[PyTorch] Remove reference_cast in make_boxed_from_unboxed_functor (pytorch#51319)

swolchok · facebook-github-bot · commit a9f5e7229e92 · 2021-02-17T10:58:44.000-08:00
Summary: Pull Request resolved: pytorch#51319 We were going out of our way to accommodate `IValue::to<Tensor>` returning a copy of the inner Tensor. `IValue::toTensor` is capable of returning a reference without copying, so if we use it directly, we can allow kernels that want to take `Tensor &` to do so! As a bonus, we get reduced build times. ghstack-source-id: 121378961 Test Plan: Rely on CI for correctness. Profiled build time with -ftime-trace for RegisterCPU.cpp using an extracted build invocation. Before: P168244900 After: P168245014 Note reduced time spent compiling make_boxed_from_unboxed_functor. I also ran the AdIndexer benchmark (https://fb.quip.com/ztERAYjuzdlr) with static runtime disabled and batch size 1 to see how big the effect on boxed call performance was (any kernels that take `Tensor&` or `const Tensor&` should now actually save a refcount bump).
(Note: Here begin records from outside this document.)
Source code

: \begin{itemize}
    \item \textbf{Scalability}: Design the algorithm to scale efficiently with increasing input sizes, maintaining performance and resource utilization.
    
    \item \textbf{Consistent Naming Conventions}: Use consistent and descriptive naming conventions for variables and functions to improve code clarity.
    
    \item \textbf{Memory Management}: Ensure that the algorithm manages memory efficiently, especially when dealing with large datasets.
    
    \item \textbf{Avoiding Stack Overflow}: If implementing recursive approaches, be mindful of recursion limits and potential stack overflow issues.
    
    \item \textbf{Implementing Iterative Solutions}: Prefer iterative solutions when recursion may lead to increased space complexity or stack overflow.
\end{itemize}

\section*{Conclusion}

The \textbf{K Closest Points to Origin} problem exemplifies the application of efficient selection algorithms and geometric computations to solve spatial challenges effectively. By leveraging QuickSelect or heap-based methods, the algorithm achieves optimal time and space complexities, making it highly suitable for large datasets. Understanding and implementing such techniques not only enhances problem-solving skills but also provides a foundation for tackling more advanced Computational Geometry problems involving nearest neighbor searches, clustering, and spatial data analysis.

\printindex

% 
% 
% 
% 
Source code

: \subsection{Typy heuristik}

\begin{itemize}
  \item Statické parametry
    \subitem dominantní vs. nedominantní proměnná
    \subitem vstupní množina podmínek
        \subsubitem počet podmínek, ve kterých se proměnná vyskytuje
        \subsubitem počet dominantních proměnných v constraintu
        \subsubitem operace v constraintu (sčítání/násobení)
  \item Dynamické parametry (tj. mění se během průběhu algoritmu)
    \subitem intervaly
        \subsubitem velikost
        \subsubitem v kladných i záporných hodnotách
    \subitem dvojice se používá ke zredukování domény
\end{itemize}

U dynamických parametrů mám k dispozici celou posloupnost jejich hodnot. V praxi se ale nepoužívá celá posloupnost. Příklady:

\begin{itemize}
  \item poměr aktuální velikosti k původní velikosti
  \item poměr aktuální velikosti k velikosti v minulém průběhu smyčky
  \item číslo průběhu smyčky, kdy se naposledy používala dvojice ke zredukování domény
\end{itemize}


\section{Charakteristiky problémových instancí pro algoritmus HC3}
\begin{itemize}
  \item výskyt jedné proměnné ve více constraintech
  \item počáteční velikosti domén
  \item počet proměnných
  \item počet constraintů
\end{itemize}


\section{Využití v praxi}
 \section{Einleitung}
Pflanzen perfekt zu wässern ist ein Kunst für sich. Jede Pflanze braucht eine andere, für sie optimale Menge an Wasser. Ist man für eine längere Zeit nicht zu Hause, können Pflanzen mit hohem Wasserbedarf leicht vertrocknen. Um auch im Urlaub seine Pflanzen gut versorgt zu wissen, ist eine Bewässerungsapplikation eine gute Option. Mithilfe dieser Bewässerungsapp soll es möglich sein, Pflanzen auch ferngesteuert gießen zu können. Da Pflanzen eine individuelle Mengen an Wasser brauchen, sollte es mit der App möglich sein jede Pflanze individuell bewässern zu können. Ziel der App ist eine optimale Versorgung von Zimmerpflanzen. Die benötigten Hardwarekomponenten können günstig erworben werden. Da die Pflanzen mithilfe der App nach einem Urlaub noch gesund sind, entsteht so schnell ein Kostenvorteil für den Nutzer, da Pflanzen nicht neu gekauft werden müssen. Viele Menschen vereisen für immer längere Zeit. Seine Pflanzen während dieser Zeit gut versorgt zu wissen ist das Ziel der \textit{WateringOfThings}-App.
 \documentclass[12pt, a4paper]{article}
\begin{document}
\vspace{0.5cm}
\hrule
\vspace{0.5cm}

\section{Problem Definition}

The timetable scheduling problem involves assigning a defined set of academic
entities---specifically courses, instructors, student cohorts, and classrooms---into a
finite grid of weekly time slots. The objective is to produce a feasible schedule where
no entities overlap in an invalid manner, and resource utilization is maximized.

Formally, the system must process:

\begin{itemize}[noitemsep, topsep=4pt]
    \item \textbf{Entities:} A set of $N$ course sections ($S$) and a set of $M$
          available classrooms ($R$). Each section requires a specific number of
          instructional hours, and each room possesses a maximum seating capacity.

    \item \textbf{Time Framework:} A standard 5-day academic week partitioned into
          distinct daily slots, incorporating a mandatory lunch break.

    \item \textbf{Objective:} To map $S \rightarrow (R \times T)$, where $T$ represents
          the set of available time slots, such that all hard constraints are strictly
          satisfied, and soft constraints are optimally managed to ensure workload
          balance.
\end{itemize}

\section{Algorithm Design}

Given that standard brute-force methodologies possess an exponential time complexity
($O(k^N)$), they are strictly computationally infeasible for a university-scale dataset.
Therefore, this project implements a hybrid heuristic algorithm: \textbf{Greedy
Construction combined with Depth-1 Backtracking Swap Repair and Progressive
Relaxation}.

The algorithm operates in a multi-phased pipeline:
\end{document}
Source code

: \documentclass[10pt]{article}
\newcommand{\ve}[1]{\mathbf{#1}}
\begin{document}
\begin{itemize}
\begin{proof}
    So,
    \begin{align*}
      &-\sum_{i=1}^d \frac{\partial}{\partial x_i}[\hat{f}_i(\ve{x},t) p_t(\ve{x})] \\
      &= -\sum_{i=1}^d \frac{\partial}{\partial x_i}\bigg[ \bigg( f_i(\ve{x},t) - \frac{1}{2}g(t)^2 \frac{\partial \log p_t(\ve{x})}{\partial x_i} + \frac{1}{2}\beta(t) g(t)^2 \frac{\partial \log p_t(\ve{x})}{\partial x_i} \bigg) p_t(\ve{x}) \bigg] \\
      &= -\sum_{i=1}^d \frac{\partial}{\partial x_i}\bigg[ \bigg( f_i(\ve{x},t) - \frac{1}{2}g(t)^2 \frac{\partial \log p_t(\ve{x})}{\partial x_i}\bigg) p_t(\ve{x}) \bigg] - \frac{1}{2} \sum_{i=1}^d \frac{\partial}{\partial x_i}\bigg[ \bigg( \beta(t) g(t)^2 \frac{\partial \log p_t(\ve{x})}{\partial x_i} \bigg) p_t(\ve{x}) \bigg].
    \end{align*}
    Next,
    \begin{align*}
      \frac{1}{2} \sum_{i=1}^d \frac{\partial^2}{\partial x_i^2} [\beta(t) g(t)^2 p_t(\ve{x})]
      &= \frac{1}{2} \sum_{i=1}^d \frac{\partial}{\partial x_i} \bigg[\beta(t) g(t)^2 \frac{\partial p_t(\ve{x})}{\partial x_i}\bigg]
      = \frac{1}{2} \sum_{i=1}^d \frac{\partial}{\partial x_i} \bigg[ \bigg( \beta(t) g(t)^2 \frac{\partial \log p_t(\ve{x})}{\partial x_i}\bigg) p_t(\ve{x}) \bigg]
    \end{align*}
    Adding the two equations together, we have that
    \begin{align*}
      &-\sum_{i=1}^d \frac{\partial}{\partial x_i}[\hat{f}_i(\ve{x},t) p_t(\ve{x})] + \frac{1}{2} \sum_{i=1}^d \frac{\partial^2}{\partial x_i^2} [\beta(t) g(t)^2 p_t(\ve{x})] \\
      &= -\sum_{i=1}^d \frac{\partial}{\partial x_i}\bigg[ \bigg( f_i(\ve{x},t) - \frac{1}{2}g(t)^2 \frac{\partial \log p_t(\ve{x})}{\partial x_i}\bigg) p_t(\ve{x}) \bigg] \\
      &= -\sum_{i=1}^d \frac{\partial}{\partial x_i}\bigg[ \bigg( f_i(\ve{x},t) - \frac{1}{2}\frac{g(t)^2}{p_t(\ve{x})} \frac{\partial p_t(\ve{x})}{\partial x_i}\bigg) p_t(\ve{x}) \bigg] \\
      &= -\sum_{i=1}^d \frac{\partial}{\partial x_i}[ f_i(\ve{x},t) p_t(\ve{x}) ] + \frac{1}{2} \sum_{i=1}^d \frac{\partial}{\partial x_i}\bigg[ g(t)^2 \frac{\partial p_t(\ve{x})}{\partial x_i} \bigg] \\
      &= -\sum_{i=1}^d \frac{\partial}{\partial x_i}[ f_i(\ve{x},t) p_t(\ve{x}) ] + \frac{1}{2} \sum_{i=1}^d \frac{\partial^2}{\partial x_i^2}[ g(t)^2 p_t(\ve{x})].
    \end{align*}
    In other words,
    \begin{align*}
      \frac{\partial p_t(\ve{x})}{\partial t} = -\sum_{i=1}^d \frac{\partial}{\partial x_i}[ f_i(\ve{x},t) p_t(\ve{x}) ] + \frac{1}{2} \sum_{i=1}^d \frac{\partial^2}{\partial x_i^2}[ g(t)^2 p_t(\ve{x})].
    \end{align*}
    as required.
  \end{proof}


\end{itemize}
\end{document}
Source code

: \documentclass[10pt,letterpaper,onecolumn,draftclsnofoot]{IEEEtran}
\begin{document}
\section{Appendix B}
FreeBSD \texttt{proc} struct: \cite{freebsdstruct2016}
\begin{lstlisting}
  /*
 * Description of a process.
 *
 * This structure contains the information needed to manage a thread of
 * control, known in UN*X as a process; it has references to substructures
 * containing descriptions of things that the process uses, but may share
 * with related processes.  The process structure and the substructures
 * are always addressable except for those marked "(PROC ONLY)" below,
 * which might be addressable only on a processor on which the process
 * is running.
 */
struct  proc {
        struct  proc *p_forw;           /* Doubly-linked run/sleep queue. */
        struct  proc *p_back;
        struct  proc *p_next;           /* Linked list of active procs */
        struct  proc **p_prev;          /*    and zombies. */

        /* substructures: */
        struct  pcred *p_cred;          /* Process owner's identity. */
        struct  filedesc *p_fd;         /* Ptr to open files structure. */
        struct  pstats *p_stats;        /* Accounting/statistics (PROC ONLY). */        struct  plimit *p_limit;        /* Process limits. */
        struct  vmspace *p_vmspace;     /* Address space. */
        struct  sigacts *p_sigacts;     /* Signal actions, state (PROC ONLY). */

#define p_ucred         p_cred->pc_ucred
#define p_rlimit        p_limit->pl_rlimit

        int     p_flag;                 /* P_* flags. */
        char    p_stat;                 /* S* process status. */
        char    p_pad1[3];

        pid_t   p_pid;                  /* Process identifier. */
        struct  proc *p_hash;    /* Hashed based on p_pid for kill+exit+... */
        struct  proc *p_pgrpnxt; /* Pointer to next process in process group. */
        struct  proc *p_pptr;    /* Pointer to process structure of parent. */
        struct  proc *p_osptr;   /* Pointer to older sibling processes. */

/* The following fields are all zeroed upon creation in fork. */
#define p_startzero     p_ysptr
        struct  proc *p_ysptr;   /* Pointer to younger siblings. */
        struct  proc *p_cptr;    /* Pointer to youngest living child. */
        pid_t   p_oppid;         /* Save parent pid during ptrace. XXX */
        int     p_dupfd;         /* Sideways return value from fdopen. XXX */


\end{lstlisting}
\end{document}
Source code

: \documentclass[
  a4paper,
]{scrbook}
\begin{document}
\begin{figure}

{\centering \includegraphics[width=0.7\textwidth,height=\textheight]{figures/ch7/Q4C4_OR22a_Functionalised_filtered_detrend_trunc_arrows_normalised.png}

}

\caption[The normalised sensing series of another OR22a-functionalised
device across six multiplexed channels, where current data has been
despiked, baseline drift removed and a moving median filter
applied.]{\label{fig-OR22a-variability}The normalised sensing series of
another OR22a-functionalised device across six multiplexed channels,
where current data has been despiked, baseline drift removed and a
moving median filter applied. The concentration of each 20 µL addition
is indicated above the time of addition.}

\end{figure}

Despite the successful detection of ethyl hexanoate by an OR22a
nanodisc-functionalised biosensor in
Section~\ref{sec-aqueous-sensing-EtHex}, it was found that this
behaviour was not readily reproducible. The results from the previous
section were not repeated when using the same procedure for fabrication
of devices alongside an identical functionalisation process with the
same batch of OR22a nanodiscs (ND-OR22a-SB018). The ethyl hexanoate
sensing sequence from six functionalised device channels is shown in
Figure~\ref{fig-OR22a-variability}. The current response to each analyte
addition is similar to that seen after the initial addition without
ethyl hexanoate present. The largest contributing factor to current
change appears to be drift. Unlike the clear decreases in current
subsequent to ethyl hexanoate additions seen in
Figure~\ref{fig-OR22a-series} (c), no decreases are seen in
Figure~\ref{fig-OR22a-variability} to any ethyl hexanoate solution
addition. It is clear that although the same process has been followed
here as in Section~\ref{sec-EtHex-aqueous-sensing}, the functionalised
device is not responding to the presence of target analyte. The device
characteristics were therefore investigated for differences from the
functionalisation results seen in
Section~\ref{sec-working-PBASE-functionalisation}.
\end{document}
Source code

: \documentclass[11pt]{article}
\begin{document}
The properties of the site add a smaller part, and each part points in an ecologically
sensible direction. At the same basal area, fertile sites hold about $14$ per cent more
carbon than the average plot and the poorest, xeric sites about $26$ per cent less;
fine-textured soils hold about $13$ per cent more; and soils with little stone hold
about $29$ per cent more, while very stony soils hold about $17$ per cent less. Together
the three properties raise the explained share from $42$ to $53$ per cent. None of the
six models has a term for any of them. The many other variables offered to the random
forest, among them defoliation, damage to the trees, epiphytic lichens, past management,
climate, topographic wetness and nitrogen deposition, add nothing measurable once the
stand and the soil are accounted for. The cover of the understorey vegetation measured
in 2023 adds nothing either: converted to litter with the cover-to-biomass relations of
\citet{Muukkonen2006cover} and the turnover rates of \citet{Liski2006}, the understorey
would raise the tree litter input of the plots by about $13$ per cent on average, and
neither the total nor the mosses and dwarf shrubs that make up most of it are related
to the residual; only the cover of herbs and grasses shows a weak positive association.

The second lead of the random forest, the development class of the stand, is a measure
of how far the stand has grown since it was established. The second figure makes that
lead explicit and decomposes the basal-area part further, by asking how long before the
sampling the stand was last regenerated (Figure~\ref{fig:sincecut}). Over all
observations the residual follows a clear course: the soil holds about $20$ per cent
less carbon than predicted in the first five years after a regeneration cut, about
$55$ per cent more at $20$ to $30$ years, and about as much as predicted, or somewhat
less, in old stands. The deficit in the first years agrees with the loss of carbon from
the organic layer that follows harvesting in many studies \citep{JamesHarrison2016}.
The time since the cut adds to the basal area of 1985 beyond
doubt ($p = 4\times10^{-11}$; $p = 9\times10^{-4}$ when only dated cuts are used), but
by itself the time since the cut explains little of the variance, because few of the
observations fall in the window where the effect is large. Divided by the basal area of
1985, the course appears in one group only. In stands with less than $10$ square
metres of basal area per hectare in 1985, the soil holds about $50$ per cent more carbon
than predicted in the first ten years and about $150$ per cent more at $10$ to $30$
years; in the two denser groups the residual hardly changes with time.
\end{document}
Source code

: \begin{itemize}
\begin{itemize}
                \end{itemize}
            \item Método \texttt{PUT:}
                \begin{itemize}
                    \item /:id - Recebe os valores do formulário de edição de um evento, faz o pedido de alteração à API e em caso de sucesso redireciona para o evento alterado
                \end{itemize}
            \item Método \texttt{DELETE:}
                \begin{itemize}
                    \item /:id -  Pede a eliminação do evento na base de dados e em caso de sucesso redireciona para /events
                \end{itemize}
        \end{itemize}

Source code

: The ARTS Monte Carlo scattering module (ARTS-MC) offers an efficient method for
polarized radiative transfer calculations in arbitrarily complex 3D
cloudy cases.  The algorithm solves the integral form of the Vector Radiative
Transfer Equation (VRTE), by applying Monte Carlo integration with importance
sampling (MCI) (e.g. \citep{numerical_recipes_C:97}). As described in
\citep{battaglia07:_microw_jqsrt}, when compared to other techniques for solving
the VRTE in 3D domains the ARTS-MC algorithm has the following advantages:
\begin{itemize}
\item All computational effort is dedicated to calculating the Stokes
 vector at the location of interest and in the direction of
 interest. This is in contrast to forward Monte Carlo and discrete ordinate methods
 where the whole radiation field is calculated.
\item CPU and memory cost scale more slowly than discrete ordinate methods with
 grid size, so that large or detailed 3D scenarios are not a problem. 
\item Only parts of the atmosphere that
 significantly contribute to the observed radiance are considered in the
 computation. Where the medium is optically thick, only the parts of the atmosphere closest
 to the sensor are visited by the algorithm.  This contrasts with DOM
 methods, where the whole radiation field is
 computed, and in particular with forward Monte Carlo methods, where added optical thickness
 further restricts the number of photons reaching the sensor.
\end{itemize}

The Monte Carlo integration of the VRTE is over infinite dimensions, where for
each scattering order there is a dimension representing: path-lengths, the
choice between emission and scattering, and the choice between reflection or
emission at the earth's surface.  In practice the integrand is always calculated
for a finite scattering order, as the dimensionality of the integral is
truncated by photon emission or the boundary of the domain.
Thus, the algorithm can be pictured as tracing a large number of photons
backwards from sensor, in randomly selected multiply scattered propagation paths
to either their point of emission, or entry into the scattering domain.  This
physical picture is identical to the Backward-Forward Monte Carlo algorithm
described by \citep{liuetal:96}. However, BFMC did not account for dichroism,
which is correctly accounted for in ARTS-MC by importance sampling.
Looks like it was roughly 1% better: Before: 124-125 usec/iter After: 122-123 usec/iter Reviewed By: bhosmer Differential Revision: D26138549 fbshipit-source-id: b0f830527da360c542c815bef2f7e1692615b32a
diff --git a/aten/src/ATen/core/boxing/impl/make_boxed_from_unboxed_functor.h b/aten/src/ATen/core/boxing/impl/make_boxed_from_unboxed_functor.h
@@ -249,29 +249,68 @@ namespace impl {
 
   // ivalue_to_arg
 
+  template<class T>
+  struct decay_if_not_tensor final {
+    using type = std::decay_t<T>;
+  };
+
+  template<>
+  struct decay_if_not_tensor<at::Tensor&> final {
+    using type = at::Tensor&;
+  };
+
+  template<>
+  struct decay_if_not_tensor<const at::Tensor&> final {
+    using type = const at::Tensor&;
+  };
+
   template<class T, bool AllowDeprecatedTypes>
   struct ivalue_to_arg final {
-    static T call(IValue&& v) {
+    static decltype(auto) call(IValue& v) {
       assert_is_valid_input_type<T, AllowDeprecatedTypes>();
       return std::move(v).to<T>();
     }
   };
 
+  // The following two specializations take advantage of specialized
+  // `toTensor()` overloads on IValue to avoid copying.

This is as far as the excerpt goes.